EXERCISE MATERIAL START

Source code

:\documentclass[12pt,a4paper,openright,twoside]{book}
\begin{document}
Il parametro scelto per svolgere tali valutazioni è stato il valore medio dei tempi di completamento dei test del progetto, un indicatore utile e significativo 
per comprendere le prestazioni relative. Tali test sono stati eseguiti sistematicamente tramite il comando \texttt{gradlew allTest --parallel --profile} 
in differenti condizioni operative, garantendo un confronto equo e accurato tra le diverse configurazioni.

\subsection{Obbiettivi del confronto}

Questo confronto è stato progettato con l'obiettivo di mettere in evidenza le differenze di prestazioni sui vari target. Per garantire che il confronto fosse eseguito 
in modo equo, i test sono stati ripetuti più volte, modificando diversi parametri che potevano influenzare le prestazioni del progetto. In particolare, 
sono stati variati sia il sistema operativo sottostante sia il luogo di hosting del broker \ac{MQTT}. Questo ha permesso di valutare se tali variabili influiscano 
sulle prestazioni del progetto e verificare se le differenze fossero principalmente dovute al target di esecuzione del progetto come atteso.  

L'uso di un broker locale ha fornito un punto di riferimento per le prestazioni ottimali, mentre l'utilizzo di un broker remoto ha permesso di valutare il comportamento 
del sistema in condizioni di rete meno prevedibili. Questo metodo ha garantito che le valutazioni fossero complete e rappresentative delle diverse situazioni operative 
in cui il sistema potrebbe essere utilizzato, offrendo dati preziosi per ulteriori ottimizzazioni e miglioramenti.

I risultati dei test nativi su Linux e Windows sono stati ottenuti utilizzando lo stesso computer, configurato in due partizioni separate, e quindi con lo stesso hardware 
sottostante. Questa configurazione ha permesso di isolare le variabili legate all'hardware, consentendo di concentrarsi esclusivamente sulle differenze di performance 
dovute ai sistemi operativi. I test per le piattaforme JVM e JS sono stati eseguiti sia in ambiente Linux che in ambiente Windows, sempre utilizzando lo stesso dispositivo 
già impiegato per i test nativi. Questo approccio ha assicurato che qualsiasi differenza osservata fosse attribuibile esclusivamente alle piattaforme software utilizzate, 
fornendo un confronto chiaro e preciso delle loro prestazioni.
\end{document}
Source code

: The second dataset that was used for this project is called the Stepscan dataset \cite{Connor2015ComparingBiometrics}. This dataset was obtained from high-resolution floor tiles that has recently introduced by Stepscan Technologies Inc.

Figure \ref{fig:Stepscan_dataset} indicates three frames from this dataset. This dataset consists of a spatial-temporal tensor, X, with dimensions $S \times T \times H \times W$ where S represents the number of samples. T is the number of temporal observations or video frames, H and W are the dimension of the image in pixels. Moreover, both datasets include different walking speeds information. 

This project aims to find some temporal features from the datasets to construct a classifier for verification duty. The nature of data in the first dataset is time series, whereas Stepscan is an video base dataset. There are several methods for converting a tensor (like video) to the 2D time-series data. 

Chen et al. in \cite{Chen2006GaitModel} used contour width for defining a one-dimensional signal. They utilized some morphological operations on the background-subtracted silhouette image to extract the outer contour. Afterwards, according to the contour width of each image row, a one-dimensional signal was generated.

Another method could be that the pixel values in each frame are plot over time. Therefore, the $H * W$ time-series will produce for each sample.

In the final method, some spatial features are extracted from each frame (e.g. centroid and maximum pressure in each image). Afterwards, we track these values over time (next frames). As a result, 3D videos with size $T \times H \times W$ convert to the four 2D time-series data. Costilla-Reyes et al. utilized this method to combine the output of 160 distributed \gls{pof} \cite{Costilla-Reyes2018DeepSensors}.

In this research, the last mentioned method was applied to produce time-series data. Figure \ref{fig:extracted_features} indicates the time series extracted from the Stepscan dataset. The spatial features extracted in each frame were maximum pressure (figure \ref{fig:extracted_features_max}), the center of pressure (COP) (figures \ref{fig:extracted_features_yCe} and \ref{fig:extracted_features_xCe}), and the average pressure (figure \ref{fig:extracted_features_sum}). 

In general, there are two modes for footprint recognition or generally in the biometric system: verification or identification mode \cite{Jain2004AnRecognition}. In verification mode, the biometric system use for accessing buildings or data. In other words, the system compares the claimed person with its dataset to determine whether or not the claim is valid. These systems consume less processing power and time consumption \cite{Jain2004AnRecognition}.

EXERCISE MATERIAL END

_WHAT NEEDS TO BE DONE_: Copy every record precisely, omitting nothing.

_ANSWER AREA_:
Source code

:\documentclass[12pt,a4paper,openright,twoside]{book}
\begin{document}
Il parametro scelto per svolgere tali valutazioni è stato il valore medio dei tempi di completamento dei test del progetto, un indicatore utile e significativo 
per comprendere le prestazioni relative. Tali test sono stati eseguiti sistematicamente tramite il comando \texttt{gradlew allTest --parallel --profile} 
in differenti condizioni operative, garantendo un confronto equo e accurato tra le diverse configurazioni.

\subsection{Obbiettivi del confronto}

Questo confronto è stato progettato con l'obiettivo di mettere in evidenza le differenze di prestazioni sui vari target. Per garantire che il confronto fosse eseguito 
in modo equo, i test sono stati ripetuti più volte, modificando diversi parametri che potevano influenzare le prestazioni del progetto. In particolare, 
sono stati variati sia il sistema operativo sottostante sia il luogo di hosting del broker \ac{MQTT}. Questo ha permesso di valutare se tali variabili influiscano 
sulle prestazioni del progetto e verificare se le differenze fossero principalmente dovute al target di esecuzione del progetto come atteso.  

L'uso di un broker locale ha fornito un punto di riferimento per le prestazioni ottimali, mentre l'utilizzo di un broker remoto ha permesso di valutare il comportamento 
del sistema in condizioni di rete meno prevedibili. Questo metodo ha garantito che le valutazioni fossero complete e rappresentative delle diverse situazioni operative 
in cui il sistema potrebbe essere utilizzato, offrendo dati preziosi per ulteriori ottimizzazioni e miglioramenti.

I risultati dei test nativi su Linux e Windows sono stati ottenuti utilizzando lo stesso computer, configurato in due partizioni separate, e quindi con lo stesso hardware 
sottostante. Questa configurazione ha permesso di isolare le variabili legate all'hardware, consentendo di concentrarsi esclusivamente sulle differenze di performance 
dovute ai sistemi operativi. I test per le piattaforme JVM e JS sono stati eseguiti sia in ambiente Linux che in ambiente Windows, sempre utilizzando lo stesso dispositivo 
già impiegato per i test nativi. Questo approccio ha assicurato che qualsiasi differenza osservata fosse attribuibile esclusivamente alle piattaforme software utilizzate, 
fornendo un confronto chiaro e preciso delle loro prestazioni.
\end{document}
Source code

: The second dataset that was used for this project is called the Stepscan dataset \cite{Connor2015ComparingBiometrics}. This dataset was obtained from high-resolution floor tiles that has recently introduced by Stepscan Technologies Inc.

Figure \ref{fig:Stepscan_dataset} indicates three frames from this dataset. This dataset consists of a spatial-temporal tensor, X, with dimensions $S \times T \times H \times W$ where S represents the number of samples. T is the number of temporal observations or video frames, H and W are the dimension of the image in pixels. Moreover, both datasets include different walking speeds information. 

This project aims to find some temporal features from the datasets to construct a classifier for verification duty. The nature of data in the first dataset is time series, whereas Stepscan is an video base dataset. There are several methods for converting a tensor (like video) to the 2D time-series data. 

Chen et al. in \cite{Chen2006GaitModel} used contour width for defining a one-dimensional signal. They utilized some morphological operations on the background-subtracted silhouette image to extract the outer contour. Afterwards, according to the contour width of each image row, a one-dimensional signal was generated.

Another method could be that the pixel values in each frame are plot over time. Therefore, the $H * W$ time-series will produce for each sample.

In the final method, some spatial features are extracted from each frame (e.g. centroid and maximum pressure in each image). Afterwards, we track these values over time (next frames). As a result, 3D videos with size $T \times H \times W$ convert to the four 2D time-series data. Costilla-Reyes et al. utilized this method to combine the output of 160 distributed \gls{pof} \cite{Costilla-Reyes2018DeepSensors}.

In this research, the last mentioned method was applied to produce time-series data. Figure \ref{fig:extracted_features} indicates the time series extracted from the Stepscan dataset. The spatial features extracted in each frame were maximum pressure (figure \ref{fig:extracted_features_max}), the center of pressure (COP) (figures \ref{fig:extracted_features_yCe} and \ref{fig:extracted_features_xCe}), and the average pressure (figure \ref{fig:extracted_features_sum}). 

In general, there are two modes for footprint recognition or generally in the biometric system: verification or identification mode \cite{Jain2004AnRecognition}. In verification mode, the biometric system use for accessing buildings or data. In other words, the system compares the claimed person with its dataset to determine whether or not the claim is valid. These systems consume less processing power and time consumption \cite{Jain2004AnRecognition}.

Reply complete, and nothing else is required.